# Black Background



## alisteeves (Nov 10, 2014)

I really enjoy the look of a black background. 

I'm hoping to get my hands on a Fluval Spec soon and I'd like to make the background black WITHOUT painting it or doing anything permanent to the tank. I'd like to have the option to cleanly remove whatever I use.

Can someone suggest a contact paper? Or some sort of DIY for this?


----------



## sir.tie (Jul 13, 2016)

Just get it at big Al's, you can attach it with soap water

Sent from my Nexus 6P using Tapatalk


----------



## infolific (Apr 10, 2016)

I used the black background from Big Al's. It's cheap. I attach it with some kind of oil also from Big Al's (less cheap), but a single bottle is enough for TWO 36"x24" tanks (my own experience). This oil isn't permanent, but I imagine there'll be a mess that'll need to be cleaned up should you ever remove the backing.


----------



## Maple (Sep 14, 2016)

I get bristleboard from Staples. Just cut to fit. Costs about $1 per sheet - roughly 36x24.


----------



## infolific (Apr 10, 2016)

I don't think the backing will look as good if you use paper or plastic without something (like the oil I mentioned) that eliminates the air barrier.


----------



## Fisheye (Jan 13, 2015)

Hi alisteeves!

Just throwing this out there in case it appeals to you.

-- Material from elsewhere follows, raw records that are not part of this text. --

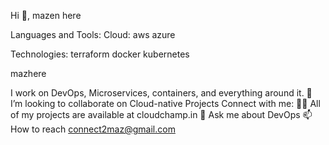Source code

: 
Hi 👋, mazen here


Languages and Tools:
Cloud:
aws azure

Technologies:
terraform docker kubernetes

mazhere

I work on DevOps, Microservices, containers, and everything around it.
👯 I’m looking to collaborate on Cloud-native Projects
Connect with me:
👨‍💻 All of my projects are available at cloudchamp.in
💬 Ask me about DevOps
📫 How to reach  connect2maz@gmail.com
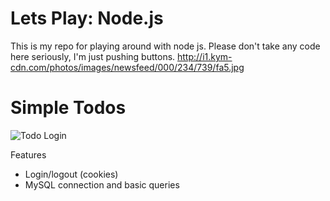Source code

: # Lets Play: Node.js

This is my repo for playing around with node js. Please don't take any code here seriously, I'm just pushing buttons. http://i1.kym-cdn.com/photos/images/newsfeed/000/234/739/fa5.jpg

# Simple Todos
![Todo Login](https://raw.github.com/csbarker/lets_play_nodejs/master/public_html/images/screen1.png)

Features
* Login/logout (cookies)
* MySQL connection and basic queries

Home Depot cuts vinyl blinds to fit (white, grey and beige) and pitches the cut offs-you can get them for free.

I threw some of this white vinyl on the back of my tanks( 2-10 g and a 20 long) with tape just to see...it works on rimmed tanks..

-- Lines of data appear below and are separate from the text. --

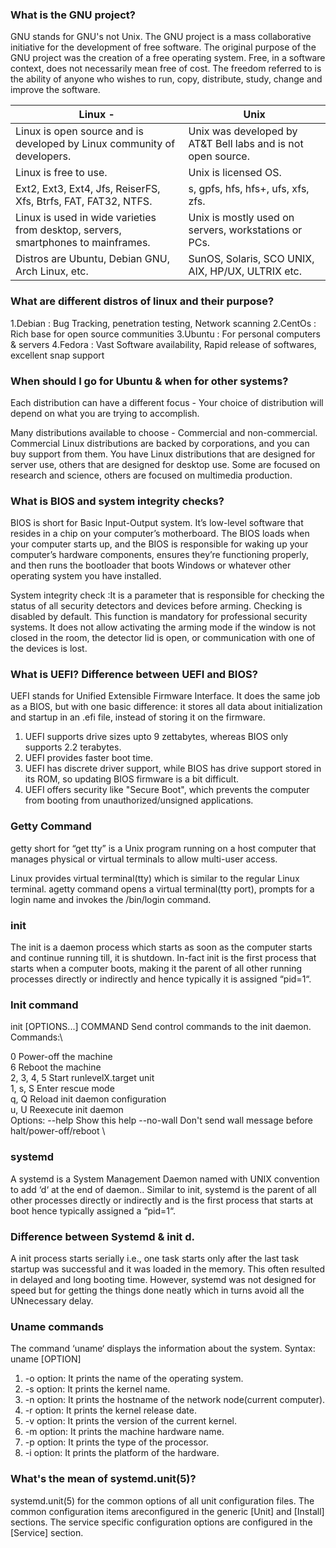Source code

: ### What is the GNU project?
GNU stands for GNU's not Unix. 
The GNU project is a mass collaborative initiative for the development of free software. 
The original purpose of the GNU project was the creation of a free operating system. Free, in a software context, does not necessarily mean free of cost. 
The freedom referred to is the ability of anyone who wishes to run, copy, distribute, study, change and improve the software.

| Linux  - | Unix |
|  - | --------------------------- |
| Linux is open source and is developed by Linux community of developers. |Unix was developed by AT&T Bell labs and is not open source.|
| Linux is free to use. |Unix is licensed OS.|
| Ext2, Ext3, Ext4, Jfs, ReiserFS, Xfs, Btrfs, FAT, FAT32, NTFS. | s, gpfs, hfs, hfs+, ufs, xfs, zfs.|
| Linux is used in wide varieties from desktop, servers, smartphones to mainframes. | Unix is mostly used on servers, workstations or PCs.|
| Distros are Ubuntu, Debian GNU, Arch Linux, etc.| SunOS, Solaris, SCO UNIX, AIX, HP/UX, ULTRIX etc.|

### What are different distros of linux and their purpose?
1.Debian : Bug Tracking, penetration testing, Network scanning
2.CentOs : Rich base for open source communities
3.Ubuntu : For personal computers & servers
4.Fedora : Vast Software availability, Rapid release of softwares, excellent snap support


### When should I go for Ubuntu & when for other systems?


Each distribution can have a different focus - Your choice of distribution will depend on what you are trying to accomplish.

Many distributions available to choose - Commercial and non-commercial. Commercial Linux distributions are backed by corporations, and you can buy support from    them. You have Linux distributions that are designed for server use, others that are designed for desktop use. Some are focused on research and science, others    are focused on multimedia production.
  
### What is BIOS and system integrity checks?
BIOS is short for Basic Input-Output system. It’s low-level software that resides in a chip on your computer’s motherboard. The BIOS loads when your computer starts up, and the BIOS is responsible for waking up your computer’s hardware components, ensures they’re functioning properly, and then runs the bootloader that boots Windows or whatever other operating system you have installed.

 System integrity check :It is a parameter that is responsible for checking the status of all security detectors and devices before arming. Checking is disabled by default.
This function is mandatory for professional security systems. It does not allow activating the arming mode if the window is not closed in the room, the detector lid is open, or communication with one of the devices is lost.


### What is UEFI? Difference between UEFI and BIOS?
UEFI stands for Unified Extensible Firmware Interface. It does the same job as a BIOS, but with one basic difference: it stores all data about initialization and startup in an .efi file, instead of storing it on the firmware.
1. UEFI supports drive sizes upto 9 zettabytes, whereas BIOS only supports 2.2 terabytes.
2. UEFI provides faster boot time.
3. UEFI has discrete driver support, while BIOS has drive support stored in its ROM, so updating BIOS firmware is a bit difficult.
4. UEFI offers security like "Secure Boot", which prevents the computer from booting from unauthorized/unsigned applications.


### Getty Command
getty short for “get tty” is a Unix program running on a host computer that manages physical or virtual terminals to allow multi-user access. 

Linux provides virtual terminal(tty) which is similar to the regular Linux terminal. agetty command opens a virtual terminal(tty port), prompts for a login name and invokes the /bin/login command. 

### init 
The init is a daemon process which starts as soon as the computer starts and continue running till, it is shutdown. In-fact init is the first process that starts when a computer boots, making it the parent of all other running processes directly or indirectly and hence typically it is assigned “pid=1“.
### Init command
init [OPTIONS...] COMMAND
Send control commands to the init daemon.
Commands:\

0 Power-off the machine \
6 Reboot the machine \
2, 3, 4, 5 Start runlevelX.target unit \
1, s, S Enter rescue mode \
q, Q Reload init daemon configuration \
u, U Reexecute init daemon \
Options:
--help Show this help
--no-wall Don't send wall message before halt/power-off/reboot \

### systemd
A systemd is a System Management Daemon named with UNIX convention to add ‘d‘ at the end of daemon.. Similar to init, systemd is the parent of all other processes directly or indirectly and is the first process that starts at boot hence typically assigned a “pid=1“.

### Difference between Systemd & init d.
A init process starts serially i.e., one task starts only after the last task startup was successful and it was loaded in the memory. This often resulted in delayed and long booting time. However, systemd was not designed for speed but for getting the things done neatly which in turns avoid all the UNnecessary delay.

### Uname commands
The command ‘uname‘ displays the information about the system.
Syntax: uname [OPTION]
1. -o option: It prints the name of the operating system.
2. -s option: It prints the kernel name.
3. -n option: It prints the hostname of the network node(current computer).
4. -r option: It prints the kernel release date.
5. -v option: It prints the version of the current kernel.
6. -m option: It prints the machine hardware name.
7. -p option: It prints the type of the processor.
8. -i option: It prints the platform of the hardware.


### What's the  mean of  systemd.unit(5)?
systemd.unit(5) for the common options of all unit configuration files. The common configuration items areconfigured in the generic [Unit] and [Install] sections. The service specific configuration options are configured in the [Service] section.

Will you post pics of your Spec once it's up???


----------



## PACMAN (Mar 4, 2010)

how about black plasti-dip? you spray it on, and once dry, can be peeled off no problem. Just make sure you spray on a good # of layers. That is the key to easy removal later on.


----------



## Mikeylikes (Nov 22, 2013)

PACMAN said:


> how about black plasti-dip? you spray it on, and once dry, can be peeled off no problem. Just make sure you spray on a good # of layers. That is the key to easy removal later on.


That's what I used for my background. See my build. Worked like a charm. Just make sure you spray it on outside!!


----------